The first act of impunity, he says, occurs “when the Police in collusion with the Public Prosecutor’s Office omit circumstantial facts that would aggravate the conduct of the accused at the crime scene. All this in order to charge him with a less serious crime that carries a lesser penalty. The Prosecutor’s Office took it out of the political context, making it look like an isolated act, without foreseeing that later they would need to say the opposite, in order to amnesty him”.

According to an investigation by the Nicaragua Investiga platform, Pierson Gutiérrez Solís is free, works as an official of the Managua Mayor’s Office and has been seen in official activities.

For Ernesto Medina, the protection that this paramilitary has received from the regime of Daniel Ortega seeks to demonstrate that nothing happens to those who he gave “license to kill” during the repression of 2018. “I believe that this subject, because of the way he acted, was someone important within the paramilitary structure.

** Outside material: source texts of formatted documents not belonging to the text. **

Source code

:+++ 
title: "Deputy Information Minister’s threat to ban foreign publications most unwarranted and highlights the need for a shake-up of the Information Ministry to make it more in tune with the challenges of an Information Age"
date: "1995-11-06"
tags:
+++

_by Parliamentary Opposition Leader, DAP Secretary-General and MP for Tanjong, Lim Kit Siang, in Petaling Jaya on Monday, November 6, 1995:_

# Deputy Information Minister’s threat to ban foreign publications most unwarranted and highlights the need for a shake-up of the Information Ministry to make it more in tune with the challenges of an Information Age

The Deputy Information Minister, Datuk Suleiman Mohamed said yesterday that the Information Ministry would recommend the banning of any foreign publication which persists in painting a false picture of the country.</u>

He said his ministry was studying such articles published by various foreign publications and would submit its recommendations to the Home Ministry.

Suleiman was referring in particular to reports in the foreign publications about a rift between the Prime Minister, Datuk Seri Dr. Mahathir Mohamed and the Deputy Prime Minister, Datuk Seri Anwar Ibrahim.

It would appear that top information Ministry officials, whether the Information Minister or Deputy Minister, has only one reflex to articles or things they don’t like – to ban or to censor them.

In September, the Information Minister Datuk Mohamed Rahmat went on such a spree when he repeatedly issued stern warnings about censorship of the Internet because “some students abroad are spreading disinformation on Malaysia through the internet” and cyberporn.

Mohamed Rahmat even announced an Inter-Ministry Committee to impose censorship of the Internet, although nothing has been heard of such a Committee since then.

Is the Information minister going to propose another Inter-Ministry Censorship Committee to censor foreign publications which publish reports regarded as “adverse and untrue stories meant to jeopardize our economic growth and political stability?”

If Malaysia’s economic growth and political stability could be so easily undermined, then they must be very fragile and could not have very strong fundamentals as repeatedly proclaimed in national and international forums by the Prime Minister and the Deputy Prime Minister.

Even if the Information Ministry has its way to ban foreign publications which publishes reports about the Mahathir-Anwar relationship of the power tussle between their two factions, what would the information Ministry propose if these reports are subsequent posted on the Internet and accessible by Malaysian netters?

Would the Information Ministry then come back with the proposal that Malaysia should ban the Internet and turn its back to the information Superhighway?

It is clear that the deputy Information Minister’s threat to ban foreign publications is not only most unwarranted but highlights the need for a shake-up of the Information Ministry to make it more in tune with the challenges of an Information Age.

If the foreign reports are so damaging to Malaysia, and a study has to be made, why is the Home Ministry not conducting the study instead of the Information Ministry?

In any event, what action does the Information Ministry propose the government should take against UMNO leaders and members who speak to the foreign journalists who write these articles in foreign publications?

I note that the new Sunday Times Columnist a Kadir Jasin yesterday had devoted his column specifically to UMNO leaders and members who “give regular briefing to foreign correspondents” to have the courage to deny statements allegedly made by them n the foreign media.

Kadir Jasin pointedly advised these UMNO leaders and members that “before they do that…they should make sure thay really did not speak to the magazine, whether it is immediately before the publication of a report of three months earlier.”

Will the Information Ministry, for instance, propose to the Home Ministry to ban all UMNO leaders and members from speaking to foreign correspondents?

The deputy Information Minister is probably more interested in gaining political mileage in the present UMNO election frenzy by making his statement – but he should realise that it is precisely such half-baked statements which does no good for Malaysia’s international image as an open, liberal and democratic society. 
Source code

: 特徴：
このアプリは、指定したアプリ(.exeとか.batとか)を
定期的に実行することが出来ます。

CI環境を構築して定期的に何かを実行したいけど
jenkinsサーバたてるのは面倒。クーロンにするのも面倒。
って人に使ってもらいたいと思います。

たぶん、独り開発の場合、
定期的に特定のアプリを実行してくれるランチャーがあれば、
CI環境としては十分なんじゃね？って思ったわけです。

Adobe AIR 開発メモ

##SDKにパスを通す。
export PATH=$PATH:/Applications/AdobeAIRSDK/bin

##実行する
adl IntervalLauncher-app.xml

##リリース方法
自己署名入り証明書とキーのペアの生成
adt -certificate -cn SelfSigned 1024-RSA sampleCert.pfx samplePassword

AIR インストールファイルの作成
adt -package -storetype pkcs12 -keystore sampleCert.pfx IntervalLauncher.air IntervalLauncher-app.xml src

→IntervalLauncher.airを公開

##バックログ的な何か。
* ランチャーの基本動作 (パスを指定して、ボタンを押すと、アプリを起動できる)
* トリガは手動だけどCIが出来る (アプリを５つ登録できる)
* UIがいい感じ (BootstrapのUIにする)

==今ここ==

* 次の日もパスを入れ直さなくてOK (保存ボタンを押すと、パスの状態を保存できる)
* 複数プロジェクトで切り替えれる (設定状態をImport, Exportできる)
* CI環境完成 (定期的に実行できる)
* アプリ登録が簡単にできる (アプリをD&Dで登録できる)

Therefore, he has for Ortega a special importance, they could not leave him in the hands of justice because obviously they could disrupt the entire paramilitary apparatus that they had developed.”

Maria Jose da Costa, the mother of the murdered girl, believes that there are more people involved in the murder of her daughter, and that possibly Pierson Gutierrez Solis is covering up for the real murderer with his confession.

“I want to know who the real culprit was, so that he can be arrested. The Nicaraguan government must take responsibility for the murder of my daughter, because I am sure that the confessed murderer is covering up for a military man who works for the state,” said Maria Jose da Costa in an interview to the Brazilian network Globo.